Class II (DNA-only) transposons move by cut-and-paste: a transposase enzyme excises the element from one site and inserts it into another. The donor site is left empty (often repaired by NHEJ, sometimes restoring a copy via gap repair). Class I (retrotransposons) move by copy-and-paste: the element is transcribed into RNA, reverse-transcribed into cDNA, and integrated into a new genomic site. The donor stays intact, so element copy number grows. Class I dominates mammalian genomes; Class II dominates many bacteria and plants.
What's the DDE motif and why does it matter?
DDE is a conserved aspartate-aspartate-glutamate triad in the catalytic domain of most Class II transposases (Tn5, Mu, Tc1/mariner, IS3 family) and also of retroviral and LTR-retrotransposon integrases. The three carboxylates coordinate two divalent metal ions (Mg²⁺ or Mn²⁺) that catalyze phosphodiester strand transfer — the same chemistry HIV integrase uses, which is why integrase inhibitors like raltegravir target the DDE site. The motif is one of the most ancient and conserved enzymatic signatures in biology.
Why do Alu elements exist in such huge numbers?
Alu is a ~300 bp SINE derived from the 7SL signal-recognition-particle RNA gene. There are ~1.1 million Alu copies in the human genome — ~11% of total DNA. Alu elements are non-autonomous: they don't encode a reverse transcriptase, but hijack the L1 (LINE-1) machinery to retrotranspose. Their compact size, internal RNA polymerase III promoter, and parasitism of L1 made them spectacularly successful — the most numerous mobile DNA in the human genome.
How do transposons spread antibiotic resistance?
Bacterial transposons like Tn3, Tn21, Tn1546 carry resistance genes (β-lactamase, aminoglycoside acetyltransferase, vancomycin resistance vanA) flanked by inverted repeats and a transposase. They jump readily from chromosome to plasmid and back; conjugative plasmids then ferry the transposon between species. Composite transposons (two IS elements bracketing any cargo gene) can pick up new resistance genes and disseminate them across genera. The global rise of MRSA, VRE, and ESBL-producing Enterobacteriaceae is driven by transposon-mediated horizontal transfer.
Are transposons junk DNA or functional?
Both. Most copies are inactive remnants — accumulated mutations have abolished transposase or reverse transcriptase activity. But functional roles have emerged: V(D)J recombination uses RAG1/2 (domesticated transposase) to assemble immunoglobulin genes; placental syncytin genes derive from retroviral env; thousands of transposon-derived sequences serve as enhancers, promoters, or boundary elements. The textbook label 'junk DNA' has retreated as ENCODE and comparative genomics revealed regulatory roles.

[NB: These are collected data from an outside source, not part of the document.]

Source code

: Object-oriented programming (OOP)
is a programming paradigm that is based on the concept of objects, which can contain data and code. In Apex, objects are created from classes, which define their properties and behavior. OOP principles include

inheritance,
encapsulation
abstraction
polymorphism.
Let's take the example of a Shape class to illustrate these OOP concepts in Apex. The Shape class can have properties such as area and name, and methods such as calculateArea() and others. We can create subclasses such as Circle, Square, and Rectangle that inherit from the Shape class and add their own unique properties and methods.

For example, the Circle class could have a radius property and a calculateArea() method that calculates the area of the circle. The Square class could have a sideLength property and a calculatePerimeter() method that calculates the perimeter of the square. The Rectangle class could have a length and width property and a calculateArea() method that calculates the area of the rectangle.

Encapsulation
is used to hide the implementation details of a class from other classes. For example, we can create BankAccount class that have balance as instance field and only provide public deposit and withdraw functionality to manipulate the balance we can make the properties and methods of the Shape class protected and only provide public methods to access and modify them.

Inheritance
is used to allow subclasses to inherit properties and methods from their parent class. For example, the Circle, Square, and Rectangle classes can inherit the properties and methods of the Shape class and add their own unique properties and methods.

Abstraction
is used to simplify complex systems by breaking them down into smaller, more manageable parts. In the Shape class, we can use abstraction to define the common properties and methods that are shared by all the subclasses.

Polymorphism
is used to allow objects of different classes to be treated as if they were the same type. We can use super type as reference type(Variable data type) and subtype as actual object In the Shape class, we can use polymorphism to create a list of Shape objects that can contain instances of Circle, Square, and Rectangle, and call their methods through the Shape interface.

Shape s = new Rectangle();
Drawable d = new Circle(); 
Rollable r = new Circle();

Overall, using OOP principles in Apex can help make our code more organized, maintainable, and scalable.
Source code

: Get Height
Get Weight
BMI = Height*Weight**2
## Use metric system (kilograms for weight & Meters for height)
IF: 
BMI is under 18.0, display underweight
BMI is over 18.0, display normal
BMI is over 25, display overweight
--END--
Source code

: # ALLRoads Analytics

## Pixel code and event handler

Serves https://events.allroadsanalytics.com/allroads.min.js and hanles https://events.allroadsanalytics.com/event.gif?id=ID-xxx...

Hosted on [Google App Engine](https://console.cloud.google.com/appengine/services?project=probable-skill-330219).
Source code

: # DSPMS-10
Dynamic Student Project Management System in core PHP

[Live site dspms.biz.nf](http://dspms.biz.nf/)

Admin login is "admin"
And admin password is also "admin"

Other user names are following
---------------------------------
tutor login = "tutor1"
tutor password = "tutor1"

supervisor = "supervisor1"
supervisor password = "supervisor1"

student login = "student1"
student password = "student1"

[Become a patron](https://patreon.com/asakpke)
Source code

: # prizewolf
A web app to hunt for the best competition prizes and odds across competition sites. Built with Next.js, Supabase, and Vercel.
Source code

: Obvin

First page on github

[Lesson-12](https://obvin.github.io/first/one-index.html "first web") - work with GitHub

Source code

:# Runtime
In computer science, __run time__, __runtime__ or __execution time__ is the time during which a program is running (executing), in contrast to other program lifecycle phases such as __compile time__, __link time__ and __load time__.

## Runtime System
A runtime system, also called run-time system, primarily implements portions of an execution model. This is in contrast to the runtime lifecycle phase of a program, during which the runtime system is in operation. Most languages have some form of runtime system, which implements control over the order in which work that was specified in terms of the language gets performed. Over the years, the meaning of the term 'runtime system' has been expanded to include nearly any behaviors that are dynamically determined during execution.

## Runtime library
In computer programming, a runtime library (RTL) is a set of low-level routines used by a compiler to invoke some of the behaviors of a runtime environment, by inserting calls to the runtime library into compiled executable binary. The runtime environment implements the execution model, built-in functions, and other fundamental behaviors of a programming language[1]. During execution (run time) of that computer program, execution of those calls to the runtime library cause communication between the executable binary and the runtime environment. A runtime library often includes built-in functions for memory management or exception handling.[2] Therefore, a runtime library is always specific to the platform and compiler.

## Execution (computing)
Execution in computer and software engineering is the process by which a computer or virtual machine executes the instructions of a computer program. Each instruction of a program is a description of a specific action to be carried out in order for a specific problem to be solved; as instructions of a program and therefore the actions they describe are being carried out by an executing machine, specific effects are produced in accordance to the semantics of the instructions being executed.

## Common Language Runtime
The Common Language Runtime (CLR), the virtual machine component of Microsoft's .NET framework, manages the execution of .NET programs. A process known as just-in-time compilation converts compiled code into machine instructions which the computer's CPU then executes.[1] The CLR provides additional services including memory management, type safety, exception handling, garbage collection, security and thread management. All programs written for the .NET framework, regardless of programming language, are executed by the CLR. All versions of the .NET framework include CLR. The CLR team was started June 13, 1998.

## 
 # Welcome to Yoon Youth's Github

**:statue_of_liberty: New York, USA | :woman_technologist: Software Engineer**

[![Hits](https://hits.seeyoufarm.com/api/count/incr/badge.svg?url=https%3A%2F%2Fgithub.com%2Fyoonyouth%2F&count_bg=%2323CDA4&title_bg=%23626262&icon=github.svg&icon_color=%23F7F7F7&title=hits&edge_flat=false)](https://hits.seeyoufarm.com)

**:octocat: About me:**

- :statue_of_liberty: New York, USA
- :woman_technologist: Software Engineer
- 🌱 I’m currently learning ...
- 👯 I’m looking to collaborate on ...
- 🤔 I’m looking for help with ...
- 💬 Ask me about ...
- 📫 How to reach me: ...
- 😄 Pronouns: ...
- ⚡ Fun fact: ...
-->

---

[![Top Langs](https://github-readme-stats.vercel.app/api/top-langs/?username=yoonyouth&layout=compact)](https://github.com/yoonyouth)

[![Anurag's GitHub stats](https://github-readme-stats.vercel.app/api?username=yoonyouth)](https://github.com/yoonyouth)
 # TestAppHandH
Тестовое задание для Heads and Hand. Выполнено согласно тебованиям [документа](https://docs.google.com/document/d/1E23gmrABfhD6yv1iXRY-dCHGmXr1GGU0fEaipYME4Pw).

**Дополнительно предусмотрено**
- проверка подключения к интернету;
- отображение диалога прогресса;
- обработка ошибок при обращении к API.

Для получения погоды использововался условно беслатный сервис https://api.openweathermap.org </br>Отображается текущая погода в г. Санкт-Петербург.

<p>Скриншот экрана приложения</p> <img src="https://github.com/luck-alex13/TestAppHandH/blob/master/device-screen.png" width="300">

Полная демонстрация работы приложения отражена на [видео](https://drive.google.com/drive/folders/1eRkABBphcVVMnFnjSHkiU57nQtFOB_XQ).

How do cells defend against transposons?
Multiple layers. DNA methylation silences transposon promoters in differentiated cells. The piRNA pathway in germ cells uses ~24-32 nt small RNAs and PIWI Argonaute proteins to recognize and degrade transposon transcripts. APOBEC3 cytidine deaminases hypermutate retroviral and L1 cDNA before integration. KRAB zinc-finger proteins recruit TRIM28 and SETDB1 to deposit H3K9me3 heterochromatin on transposons. Loss of any layer can reactivate transposition — implicated in aging, cancer, and neurological disease.
Who discovered transposons?
Barbara McClintock, working on maize at Cold Spring Harbor in the 1940s. She noticed that color patches on kernels followed non-Mendelian inheritance and proposed mobile 'controlling elements' (Ac/Ds) that broke chromosomes and altered gene expression. The community largely ignored her work for two decades — mobile genes contradicted the static chromosome dogma. Bacterial transposons were discovered in the 1960s, retrotransposons in the 1970s, and McClintock finally received the Nobel Prize in 1983.